**Exercise requirements**.
When you reach the line containing "our data set." in the data below, begin returning lines exactly as written, and stop once the line containing "very complex sensor." has been returned.

─── Listed entries ───

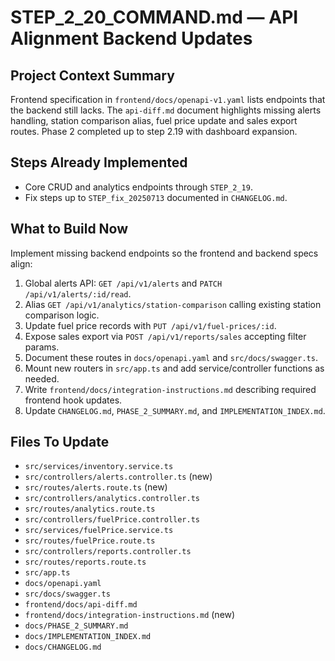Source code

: # STEP_2_20_COMMAND.md — API Alignment Backend Updates

## Project Context Summary
Frontend specification in `frontend/docs/openapi-v1.yaml` lists endpoints that the backend still lacks. The `api-diff.md` document highlights missing alerts handling, station comparison alias, fuel price update and sales export routes. Phase 2 completed up to step 2.19 with dashboard expansion.

## Steps Already Implemented
- Core CRUD and analytics endpoints through `STEP_2_19`.
- Fix steps up to `STEP_fix_20250713` documented in `CHANGELOG.md`.

## What to Build Now
Implement missing backend endpoints so the frontend and backend specs align:
1. Global alerts API: `GET /api/v1/alerts` and `PATCH /api/v1/alerts/:id/read`.
2. Alias `GET /api/v1/analytics/station-comparison` calling existing station comparison logic.
3. Update fuel price records with `PUT /api/v1/fuel-prices/:id`.
4. Expose sales export via `POST /api/v1/reports/sales` accepting filter params.
5. Document these routes in `docs/openapi.yaml` and `src/docs/swagger.ts`.
6. Mount new routers in `src/app.ts` and add service/controller functions as needed.
7. Write `frontend/docs/integration-instructions.md` describing required frontend hook updates.
8. Update `CHANGELOG.md`, `PHASE_2_SUMMARY.md`, and `IMPLEMENTATION_INDEX.md`.

## Files To Update
- `src/services/inventory.service.ts`
- `src/controllers/alerts.controller.ts` (new)
- `src/routes/alerts.route.ts` (new)
- `src/controllers/analytics.controller.ts`
- `src/routes/analytics.route.ts`
- `src/controllers/fuelPrice.controller.ts`
- `src/services/fuelPrice.service.ts`
- `src/routes/fuelPrice.route.ts`
- `src/controllers/reports.controller.ts`
- `src/routes/reports.route.ts`
- `src/app.ts`
- `docs/openapi.yaml`
- `src/docs/swagger.ts`
- `frontend/docs/api-diff.md`
- `frontend/docs/integration-instructions.md` (new)
- `docs/PHASE_2_SUMMARY.md`
- `docs/IMPLEMENTATION_INDEX.md`
- `docs/CHANGELOG.md`
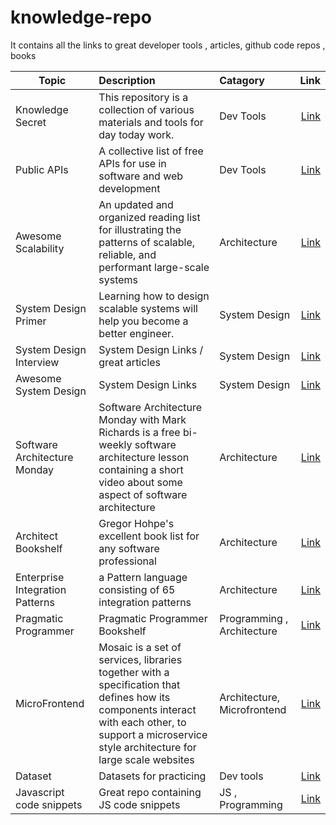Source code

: # knowledge-repo
It contains all the links to great developer tools , articles, github code repos , books 



| Topic        | Description           | Catagory | Link  |
| ------------- |:-------------| :-----| -----:|
| Knowledge Secret     | This repository is a collection of various materials and tools for day today work. |Dev Tools| [Link](https://github.com/trimstray/the-book-of-secret-knowledge) |
| Public APIs |A collective list of free APIs for use in software and web development|Dev Tools|[Link](https://github.com/public-apis/public-apis)
|Awesome Scalability|An updated and organized reading list for illustrating the patterns of scalable, reliable, and performant large-scale systems|Architecture|[Link](https://github.com/binhnguyennus/awesome-scalability)|
|System Design Primer|Learning how to design scalable systems will help you become a better engineer.|System Design|[Link](https://github.com/donnemartin/system-design-primer)|
|System Design Interview | System Design Links / great articles |System Design | [Link](https://github.com/checkcheckzz/system-design-interview)|
|Awesome System Design | System Design Links | System Design| [Link](https://github.com/madd86/awesome-system-design)|
|Software Architecture Monday|Software Architecture Monday with Mark Richards is a free bi-weekly software architecture lesson containing a short video about some aspect of software architecture|Architecture|[Link](https://www.developertoarchitect.com/lessons/)|
|Architect Bookshelf|Gregor Hohpe's excellent book list for any software professional|Architecture|[Link](https://architectelevator.com/architecture/architect-bookshelf/)
|Enterprise Integration Patterns|a Pattern language consisting of 65 integration patterns|Architecture|[Link](https://www.enterpriseintegrationpatterns.com/)|
|Pragmatic Programmer | Pragmatic Programmer Bookshelf|Programming , Architecture|[Link](https://pragprog.com/)|
|MicroFrontend |Mosaic is a set of services, libraries together with a specification that defines how its components interact with each other, to support a microservice style architecture for large scale websites|Architecture, Microfrontend|[Link](https://www.mosaic9.org/)|
|Dataset| Datasets for practicing | Dev tools | [Link](https://learnsql.com/blog/free-online-datasets-to-practice-sql/)|
|Javascript code snippets | Great repo containing JS code snippets | JS , Programming | [Link](https://github.com/30-seconds/30-seconds-of-code)|
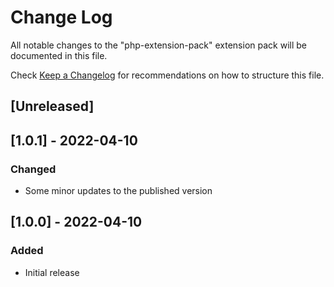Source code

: # Change Log

All notable changes to the "php-extension-pack" extension pack will be documented in this file.

Check [Keep a Changelog](http://keepachangelog.com/) for recommendations on how to structure this file.

## [Unreleased]

## [1.0.1] - 2022-04-10

### Changed

- Some minor updates to the published version

## [1.0.0] - 2022-04-10

### Added

- Initial release
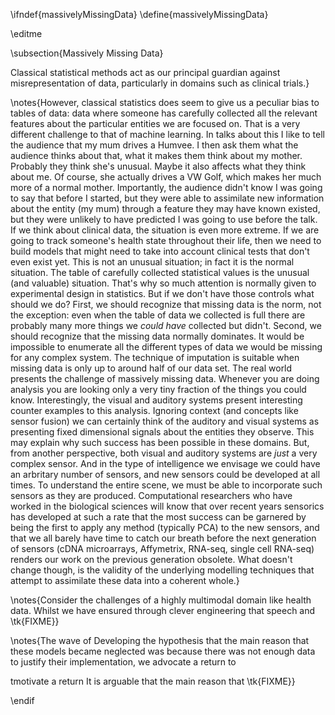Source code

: 
\ifndef{massivelyMissingData}
\define{massivelyMissingData}


\editme

\subsection{Massively Missing Data}

Classical statistical methods act as our principal guardian against misrepresentation of data, particularly in domains such as clinical trials.}

\notes{However, classical statistics does seem to give us a peculiar
bias to tables of data: data where someone has carefully collected all
the relevant features about the particular entities we are focused
on. That is a very different challenge to that of machine learning. In
talks about this I like to tell the audience that my mum drives a
Humvee. I then ask them what the audience thinks about that, what it
makes them think about my mother.  Probably they think she's
unusual. Maybe it also affects what they think about me. Of course,
she actually drives a VW Golf, which makes her much more of a normal
mother. Importantly, the audience didn't know I was going to say that
before I started, but they were able to assimilate new information
about the entity (my mum) through a feature they may have known
existed, but they were unlikely to have predicted I was going to use
before the talk. If we think about clinical data, the situation is
even more extreme. If we are going to track someone's health state
throughout their life, then we need to build models that might need to
take into account clinical tests that don't even exist yet. This is
not an unusual situation; in fact it is the normal situation. The
table of carefully collected statistical values is the unusual (and
valuable) situation. That's why so much attention is normally given to
experimental design in statistics. But if we don't have those controls
what should we do? First, we should recognize that missing data is the
norm, not the exception: even when the table of data we collected is
full there are probably many more things we *could have* collected but
didn't. Second, we should recognize that the missing data normally
dominates. It would be impossible to enumerate all the different types
of data we would be missing for any complex system. The technique of
imputation is suitable when missing data is only up to around half of
our data set. The real world presents the challenge of massively
missing data. Whenever you are doing analysis you are looking only a
very tiny fraction of the things you could know. Interestingly, the
visual and auditory systems present interesting counter examples to
this analysis. Ignoring context (and concepts like sensor fusion) we
can certainly think of the auditory and visual systems as presenting
fixed dimensional signals about the entities they observe. This may
explain why such success has been possible in these domains. But, from
another perspective, both visual and auditory systems are *just* a
very complex sensor. And in the type of intelligence we envisage we
could have an arbritary number of sensors, and new sensors could be
developed at all times. To understand the entire scene, we must be able
to incorporate such sensors as they are produced. Computational
researchers who have worked in the biological sciences will know that
over recent years sensorics has developed at such a rate that the most
success can be garnered by being the first to apply any method
(typically PCA) to the new sensors, and that we all barely have
time to catch our breath before the next generation of sensors (cDNA microarrays, Affymetrix, RNA-seq, single cell RNA-seq) renders our work on the previous generation obsolete. What doesn't
change though, is the validity of the underlying modelling techniques
that attempt to assimilate these data into a coherent whole.}

\notes{Consider the challenges of a highly multimodal domain like health data.
Whilst we have ensured through clever engineering that speech and \tk{FIXME}}

\notes{The wave of Developing the hypothesis that the main reason that these
models became neglected was because there was not enough data to justify
their implementation, we advocate a return to 

tmotivate a return It is
arguable that the main reason that \tk{FIXME}}

\endif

───

**Response area**.
our data set. The real world presents the challenge of massively
missing data. Whenever you are doing analysis you are looking only a
very tiny fraction of the things you could know. Interestingly, the
visual and auditory systems present interesting counter examples to
this analysis. Ignoring context (and concepts like sensor fusion) we
can certainly think of the auditory and visual systems as presenting
fixed dimensional signals about the entities they observe. This may
explain why such success has been possible in these domains. But, from
another perspective, both visual and auditory systems are *just* a
very complex sensor. And in the type of intelligence we envisage we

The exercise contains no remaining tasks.